• DATA TO PROCESS
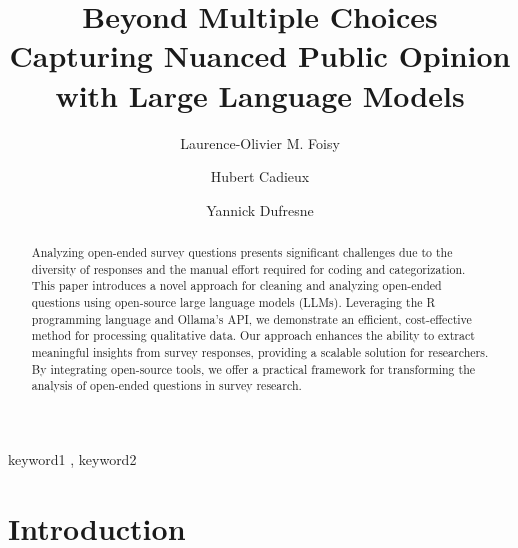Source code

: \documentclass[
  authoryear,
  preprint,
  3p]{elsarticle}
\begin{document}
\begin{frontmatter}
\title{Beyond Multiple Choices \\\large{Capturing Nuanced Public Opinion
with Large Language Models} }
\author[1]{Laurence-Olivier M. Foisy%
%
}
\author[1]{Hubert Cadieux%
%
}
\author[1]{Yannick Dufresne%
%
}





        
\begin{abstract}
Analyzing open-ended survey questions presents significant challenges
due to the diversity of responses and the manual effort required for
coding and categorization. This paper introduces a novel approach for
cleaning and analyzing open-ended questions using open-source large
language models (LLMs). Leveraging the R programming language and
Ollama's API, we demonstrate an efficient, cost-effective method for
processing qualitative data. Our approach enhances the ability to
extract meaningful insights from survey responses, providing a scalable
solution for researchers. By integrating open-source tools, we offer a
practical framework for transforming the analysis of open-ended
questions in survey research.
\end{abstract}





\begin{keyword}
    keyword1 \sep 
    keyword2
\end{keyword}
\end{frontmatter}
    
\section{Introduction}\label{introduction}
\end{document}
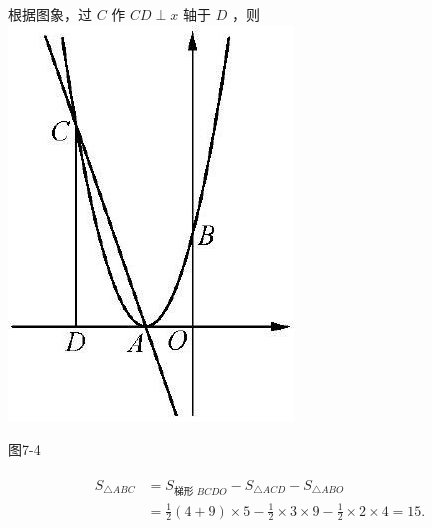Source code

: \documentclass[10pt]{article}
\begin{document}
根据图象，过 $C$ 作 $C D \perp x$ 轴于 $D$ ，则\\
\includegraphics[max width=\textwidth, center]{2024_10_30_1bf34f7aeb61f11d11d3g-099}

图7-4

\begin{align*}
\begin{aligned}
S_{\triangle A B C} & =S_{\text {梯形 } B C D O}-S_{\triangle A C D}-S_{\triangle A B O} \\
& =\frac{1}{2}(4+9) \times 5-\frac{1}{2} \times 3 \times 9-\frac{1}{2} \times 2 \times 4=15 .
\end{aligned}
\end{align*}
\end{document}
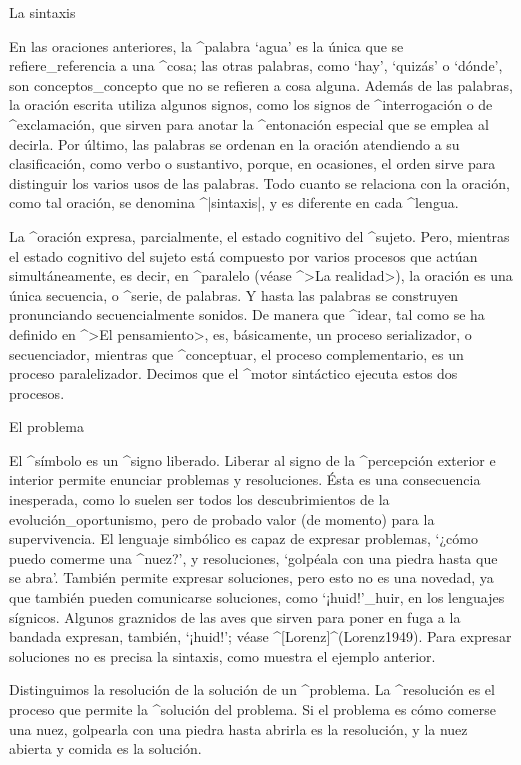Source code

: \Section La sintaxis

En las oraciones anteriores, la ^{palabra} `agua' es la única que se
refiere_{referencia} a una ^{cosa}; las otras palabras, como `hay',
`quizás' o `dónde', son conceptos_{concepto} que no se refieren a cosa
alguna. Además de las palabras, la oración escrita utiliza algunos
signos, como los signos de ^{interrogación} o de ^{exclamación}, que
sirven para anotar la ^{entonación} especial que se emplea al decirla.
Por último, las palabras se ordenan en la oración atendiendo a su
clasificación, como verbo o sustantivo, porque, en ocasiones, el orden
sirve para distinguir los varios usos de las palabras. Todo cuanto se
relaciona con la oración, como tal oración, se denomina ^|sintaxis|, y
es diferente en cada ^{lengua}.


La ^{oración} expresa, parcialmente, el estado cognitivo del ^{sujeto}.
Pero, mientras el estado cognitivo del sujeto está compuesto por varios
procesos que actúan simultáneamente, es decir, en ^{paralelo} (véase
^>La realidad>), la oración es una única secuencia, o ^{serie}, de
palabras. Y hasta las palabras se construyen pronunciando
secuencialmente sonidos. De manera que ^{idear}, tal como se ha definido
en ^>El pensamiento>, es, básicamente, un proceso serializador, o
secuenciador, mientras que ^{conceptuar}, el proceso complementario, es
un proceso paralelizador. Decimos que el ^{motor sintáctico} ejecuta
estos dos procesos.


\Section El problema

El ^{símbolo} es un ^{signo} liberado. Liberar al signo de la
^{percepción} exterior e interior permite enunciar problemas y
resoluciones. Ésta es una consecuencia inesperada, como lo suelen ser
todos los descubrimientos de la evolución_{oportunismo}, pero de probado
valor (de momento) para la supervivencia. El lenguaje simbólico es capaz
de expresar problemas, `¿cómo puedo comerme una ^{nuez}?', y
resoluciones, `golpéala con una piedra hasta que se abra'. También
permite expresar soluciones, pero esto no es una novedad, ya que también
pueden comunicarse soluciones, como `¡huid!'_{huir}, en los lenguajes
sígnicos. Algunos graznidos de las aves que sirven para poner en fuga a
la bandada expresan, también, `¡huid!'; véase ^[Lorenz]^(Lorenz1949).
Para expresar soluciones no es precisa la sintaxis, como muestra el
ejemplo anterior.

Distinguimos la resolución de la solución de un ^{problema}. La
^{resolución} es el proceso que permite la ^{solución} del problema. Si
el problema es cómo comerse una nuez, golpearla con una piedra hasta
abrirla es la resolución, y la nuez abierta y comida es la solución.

==

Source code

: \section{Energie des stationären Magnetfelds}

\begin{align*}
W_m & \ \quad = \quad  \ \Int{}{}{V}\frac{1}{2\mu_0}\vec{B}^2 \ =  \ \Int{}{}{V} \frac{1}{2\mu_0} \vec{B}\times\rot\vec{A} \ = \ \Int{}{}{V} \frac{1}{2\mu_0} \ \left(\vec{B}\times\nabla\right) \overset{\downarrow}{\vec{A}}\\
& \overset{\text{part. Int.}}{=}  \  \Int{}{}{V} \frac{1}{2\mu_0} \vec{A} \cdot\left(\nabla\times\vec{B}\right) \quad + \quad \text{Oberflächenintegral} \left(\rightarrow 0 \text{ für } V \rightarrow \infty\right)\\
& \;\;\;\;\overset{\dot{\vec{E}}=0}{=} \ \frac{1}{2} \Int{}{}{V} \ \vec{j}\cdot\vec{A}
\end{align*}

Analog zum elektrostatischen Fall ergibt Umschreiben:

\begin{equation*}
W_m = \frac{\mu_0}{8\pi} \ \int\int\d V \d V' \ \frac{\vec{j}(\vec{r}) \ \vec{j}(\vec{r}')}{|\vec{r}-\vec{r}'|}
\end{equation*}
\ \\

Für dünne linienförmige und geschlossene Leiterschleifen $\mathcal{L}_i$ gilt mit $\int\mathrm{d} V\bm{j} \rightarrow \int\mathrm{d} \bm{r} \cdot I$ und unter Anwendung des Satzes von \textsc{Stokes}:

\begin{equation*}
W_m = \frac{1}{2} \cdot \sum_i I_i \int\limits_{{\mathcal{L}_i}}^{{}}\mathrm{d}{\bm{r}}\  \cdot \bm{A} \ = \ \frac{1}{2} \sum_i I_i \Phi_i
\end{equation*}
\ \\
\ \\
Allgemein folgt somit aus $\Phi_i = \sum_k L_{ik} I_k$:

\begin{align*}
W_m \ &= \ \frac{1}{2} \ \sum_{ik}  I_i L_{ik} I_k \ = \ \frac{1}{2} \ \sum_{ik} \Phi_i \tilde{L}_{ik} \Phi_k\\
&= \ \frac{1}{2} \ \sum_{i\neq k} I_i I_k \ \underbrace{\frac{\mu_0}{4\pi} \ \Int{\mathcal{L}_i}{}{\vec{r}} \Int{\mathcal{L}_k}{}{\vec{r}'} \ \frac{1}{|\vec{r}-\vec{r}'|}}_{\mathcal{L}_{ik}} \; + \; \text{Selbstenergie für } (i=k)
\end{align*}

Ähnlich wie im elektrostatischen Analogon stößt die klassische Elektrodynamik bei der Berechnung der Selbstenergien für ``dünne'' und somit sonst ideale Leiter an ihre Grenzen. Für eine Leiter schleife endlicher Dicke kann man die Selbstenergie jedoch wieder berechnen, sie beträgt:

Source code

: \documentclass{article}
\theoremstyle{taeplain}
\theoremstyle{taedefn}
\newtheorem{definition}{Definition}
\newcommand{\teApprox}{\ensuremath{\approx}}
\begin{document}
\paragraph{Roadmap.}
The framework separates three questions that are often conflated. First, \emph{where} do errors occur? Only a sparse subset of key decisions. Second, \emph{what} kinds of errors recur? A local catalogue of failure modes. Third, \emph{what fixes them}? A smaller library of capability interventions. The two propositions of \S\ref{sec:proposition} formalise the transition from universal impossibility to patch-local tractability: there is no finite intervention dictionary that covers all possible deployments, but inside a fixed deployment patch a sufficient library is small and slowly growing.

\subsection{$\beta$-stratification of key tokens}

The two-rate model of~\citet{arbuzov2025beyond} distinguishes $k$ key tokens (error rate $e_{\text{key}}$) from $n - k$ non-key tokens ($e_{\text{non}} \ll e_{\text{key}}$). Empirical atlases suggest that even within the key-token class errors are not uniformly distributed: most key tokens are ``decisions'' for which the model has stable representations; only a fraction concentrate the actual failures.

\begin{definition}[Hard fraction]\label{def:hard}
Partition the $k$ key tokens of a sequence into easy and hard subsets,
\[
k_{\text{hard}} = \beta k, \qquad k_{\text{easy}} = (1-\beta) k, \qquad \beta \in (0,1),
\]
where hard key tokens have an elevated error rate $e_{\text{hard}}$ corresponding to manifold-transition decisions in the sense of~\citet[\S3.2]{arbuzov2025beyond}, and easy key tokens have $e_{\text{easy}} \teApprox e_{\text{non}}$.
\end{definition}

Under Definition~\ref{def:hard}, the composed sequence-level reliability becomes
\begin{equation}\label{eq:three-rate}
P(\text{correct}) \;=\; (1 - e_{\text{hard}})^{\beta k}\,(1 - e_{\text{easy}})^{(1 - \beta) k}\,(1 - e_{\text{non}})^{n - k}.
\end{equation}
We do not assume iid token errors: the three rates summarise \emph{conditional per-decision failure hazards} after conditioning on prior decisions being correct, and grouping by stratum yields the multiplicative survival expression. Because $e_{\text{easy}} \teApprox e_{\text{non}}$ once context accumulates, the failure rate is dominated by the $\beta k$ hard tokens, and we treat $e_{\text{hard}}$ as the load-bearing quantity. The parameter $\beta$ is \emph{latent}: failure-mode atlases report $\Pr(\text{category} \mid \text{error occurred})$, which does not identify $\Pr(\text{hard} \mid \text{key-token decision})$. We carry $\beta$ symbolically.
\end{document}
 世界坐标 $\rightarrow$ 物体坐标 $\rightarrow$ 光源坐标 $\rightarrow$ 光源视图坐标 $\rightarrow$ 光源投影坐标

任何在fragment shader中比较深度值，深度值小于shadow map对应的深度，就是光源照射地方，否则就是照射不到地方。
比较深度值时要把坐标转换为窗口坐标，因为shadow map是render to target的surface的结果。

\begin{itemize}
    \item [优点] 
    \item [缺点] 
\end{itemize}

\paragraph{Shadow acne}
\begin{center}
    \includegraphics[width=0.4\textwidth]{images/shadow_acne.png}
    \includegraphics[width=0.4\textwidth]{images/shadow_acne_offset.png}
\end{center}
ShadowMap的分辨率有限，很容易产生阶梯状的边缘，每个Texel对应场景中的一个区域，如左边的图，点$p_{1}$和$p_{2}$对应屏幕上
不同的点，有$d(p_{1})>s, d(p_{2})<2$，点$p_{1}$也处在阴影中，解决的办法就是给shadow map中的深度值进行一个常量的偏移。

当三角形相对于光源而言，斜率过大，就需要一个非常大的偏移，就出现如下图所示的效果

• WHAT TO PRODUCE
In the entries, find every line holding "nuez" and copy it.

• YOUR SOLUTION
de expresar problemas, `¿cómo puedo comerme una ^{nuez}?', y
el problema es cómo comerse una nuez, golpearla con una piedra hasta
abrirla es la resolución, y la nuez abierta y comida es la solución.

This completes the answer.